## Exercise brief:
The required output is the lines below from the line containing "crearlo y qué" to the line containing "conclusiones a las", inclusive, retyped exactly. No other lines belong in it.

## Supplied data:
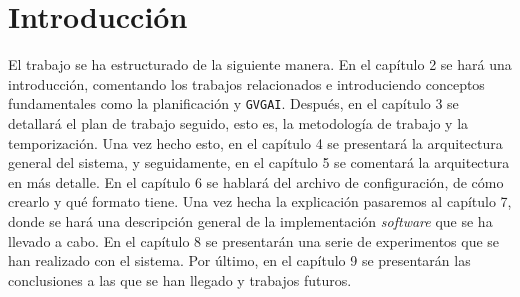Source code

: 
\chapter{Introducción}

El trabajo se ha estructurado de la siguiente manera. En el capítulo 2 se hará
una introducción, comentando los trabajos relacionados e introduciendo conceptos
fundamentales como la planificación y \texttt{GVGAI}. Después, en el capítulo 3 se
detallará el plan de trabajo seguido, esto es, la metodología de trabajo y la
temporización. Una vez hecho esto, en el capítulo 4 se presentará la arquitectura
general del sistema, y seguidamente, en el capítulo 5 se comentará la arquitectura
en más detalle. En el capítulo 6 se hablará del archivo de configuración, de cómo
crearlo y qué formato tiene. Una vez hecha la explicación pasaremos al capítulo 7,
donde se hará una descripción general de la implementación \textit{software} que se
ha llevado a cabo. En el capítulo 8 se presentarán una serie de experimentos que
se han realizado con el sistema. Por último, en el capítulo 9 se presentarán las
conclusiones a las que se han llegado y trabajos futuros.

---

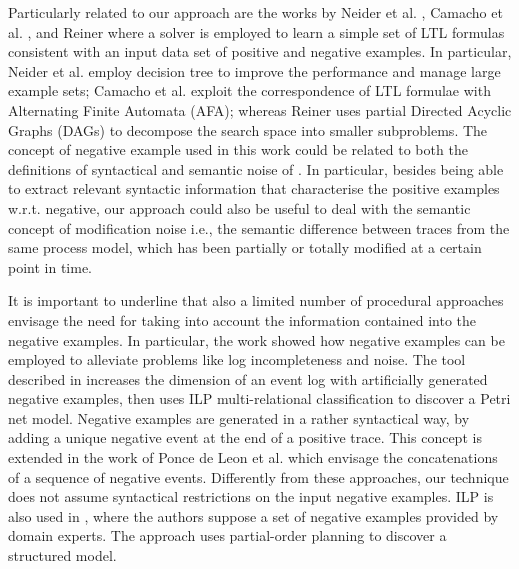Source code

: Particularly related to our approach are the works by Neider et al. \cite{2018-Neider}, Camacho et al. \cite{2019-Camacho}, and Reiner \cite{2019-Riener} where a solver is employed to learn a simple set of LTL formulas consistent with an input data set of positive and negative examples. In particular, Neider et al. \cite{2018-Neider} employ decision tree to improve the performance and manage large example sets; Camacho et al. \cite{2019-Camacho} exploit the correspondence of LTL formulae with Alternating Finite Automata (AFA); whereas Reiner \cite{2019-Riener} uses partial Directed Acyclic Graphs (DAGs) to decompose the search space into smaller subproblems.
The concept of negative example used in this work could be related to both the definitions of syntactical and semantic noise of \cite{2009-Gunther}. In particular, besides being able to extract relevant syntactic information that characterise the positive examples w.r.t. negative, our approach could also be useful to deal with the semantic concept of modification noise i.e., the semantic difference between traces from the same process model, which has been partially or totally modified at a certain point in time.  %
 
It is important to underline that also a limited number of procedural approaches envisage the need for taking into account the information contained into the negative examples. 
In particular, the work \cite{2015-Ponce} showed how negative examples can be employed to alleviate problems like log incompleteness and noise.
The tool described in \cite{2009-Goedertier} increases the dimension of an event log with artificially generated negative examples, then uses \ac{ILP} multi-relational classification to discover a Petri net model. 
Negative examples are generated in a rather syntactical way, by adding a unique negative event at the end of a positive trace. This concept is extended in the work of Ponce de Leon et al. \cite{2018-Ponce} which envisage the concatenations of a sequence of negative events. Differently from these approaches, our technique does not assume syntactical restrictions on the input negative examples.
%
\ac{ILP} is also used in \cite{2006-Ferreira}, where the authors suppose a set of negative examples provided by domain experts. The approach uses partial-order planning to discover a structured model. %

## Reply:
crearlo y qué formato tiene. Una vez hecha la explicación pasaremos al capítulo 7,
donde se hará una descripción general de la implementación \textit{software} que se
ha llevado a cabo. En el capítulo 8 se presentarán una serie de experimentos que
se han realizado con el sistema. Por último, en el capítulo 9 se presentarán las
conclusiones a las que se han llegado y trabajos futuros.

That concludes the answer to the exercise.